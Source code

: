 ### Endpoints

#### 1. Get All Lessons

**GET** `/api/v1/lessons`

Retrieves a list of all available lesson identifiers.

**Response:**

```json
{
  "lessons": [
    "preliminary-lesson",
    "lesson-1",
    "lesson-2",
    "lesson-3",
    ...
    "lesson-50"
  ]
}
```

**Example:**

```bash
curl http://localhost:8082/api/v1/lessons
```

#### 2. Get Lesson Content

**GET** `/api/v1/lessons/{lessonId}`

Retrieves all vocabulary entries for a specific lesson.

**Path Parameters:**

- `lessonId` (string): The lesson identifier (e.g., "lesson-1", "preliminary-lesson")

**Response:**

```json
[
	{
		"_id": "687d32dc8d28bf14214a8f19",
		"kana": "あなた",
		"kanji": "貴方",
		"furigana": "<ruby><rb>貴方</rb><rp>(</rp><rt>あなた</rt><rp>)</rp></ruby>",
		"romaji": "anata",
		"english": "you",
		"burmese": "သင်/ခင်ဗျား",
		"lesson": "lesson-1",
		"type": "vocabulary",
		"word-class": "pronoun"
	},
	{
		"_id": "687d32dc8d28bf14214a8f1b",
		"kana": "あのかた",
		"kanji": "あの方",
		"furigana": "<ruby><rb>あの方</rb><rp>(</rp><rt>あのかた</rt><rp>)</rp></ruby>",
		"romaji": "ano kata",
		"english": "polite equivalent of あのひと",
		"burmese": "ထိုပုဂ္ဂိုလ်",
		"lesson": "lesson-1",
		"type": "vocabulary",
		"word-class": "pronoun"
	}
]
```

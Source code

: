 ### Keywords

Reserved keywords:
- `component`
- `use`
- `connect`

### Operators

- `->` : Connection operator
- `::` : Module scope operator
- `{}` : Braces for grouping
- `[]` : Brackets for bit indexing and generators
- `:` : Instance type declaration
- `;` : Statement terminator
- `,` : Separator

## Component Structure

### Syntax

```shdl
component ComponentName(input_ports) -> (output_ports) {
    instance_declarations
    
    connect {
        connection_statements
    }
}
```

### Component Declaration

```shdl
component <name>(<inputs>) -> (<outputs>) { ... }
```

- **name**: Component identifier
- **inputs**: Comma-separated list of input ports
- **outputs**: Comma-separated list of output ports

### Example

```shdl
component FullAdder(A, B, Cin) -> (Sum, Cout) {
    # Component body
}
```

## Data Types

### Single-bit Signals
---+---
_EXERCISE DESCRIPTION:_
Every line of the listing above is to be written out again exactly.

_RESULT OF THIS EXERCISE:_
Source code

: ### Endpoints

#### 1. Get All Lessons

**GET** `/api/v1/lessons`

Retrieves a list of all available lesson identifiers.

**Response:**

```json
{
  "lessons": [
    "preliminary-lesson",
    "lesson-1",
    "lesson-2",
    "lesson-3",
    ...
    "lesson-50"
  ]
}
```

**Example:**

```bash
curl http://localhost:8082/api/v1/lessons
```

#### 2. Get Lesson Content

**GET** `/api/v1/lessons/{lessonId}`

Retrieves all vocabulary entries for a specific lesson.

**Path Parameters:**

- `lessonId` (string): The lesson identifier (e.g., "lesson-1", "preliminary-lesson")

**Response:**

```json
[
	{
		"_id": "687d32dc8d28bf14214a8f19",
		"kana": "あなた",
		"kanji": "貴方",
		"furigana": "<ruby><rb>貴方</rb><rp>(</rp><rt>あなた</rt><rp>)</rp></ruby>",
		"romaji": "anata",
		"english": "you",
		"burmese": "သင်/ခင်ဗျား",
		"lesson": "lesson-1",
		"type": "vocabulary",
		"word-class": "pronoun"
	},
	{
		"_id": "687d32dc8d28bf14214a8f1b",
		"kana": "あのかた",
		"kanji": "あの方",
		"furigana": "<ruby><rb>あの方</rb><rp>(</rp><rt>あのかた</rt><rp>)</rp></ruby>",
		"romaji": "ano kata",
		"english": "polite equivalent of あのひと",
		"burmese": "ထိုပုဂ္ဂိုလ်",
		"lesson": "lesson-1",
		"type": "vocabulary",
		"word-class": "pronoun"
	}
]
```

Source code

: ### Keywords

Reserved keywords:
- `component`
- `use`
- `connect`

### Operators

- `->` : Connection operator
- `::` : Module scope operator
- `{}` : Braces for grouping
- `[]` : Brackets for bit indexing and generators
- `:` : Instance type declaration
- `;` : Statement terminator
- `,` : Separator

## Component Structure

### Syntax

```shdl
component ComponentName(input_ports) -> (output_ports) {
    instance_declarations
    
    connect {
        connection_statements
    }
}
```

### Component Declaration

```shdl
component <name>(<inputs>) -> (<outputs>) { ... }
```

- **name**: Component identifier
- **inputs**: Comma-separated list of input ports
- **outputs**: Comma-separated list of output ports

### Example

```shdl
component FullAdder(A, B, Cin) -> (Sum, Cout) {
    # Component body
}
```

## Data Types

### Single-bit Signals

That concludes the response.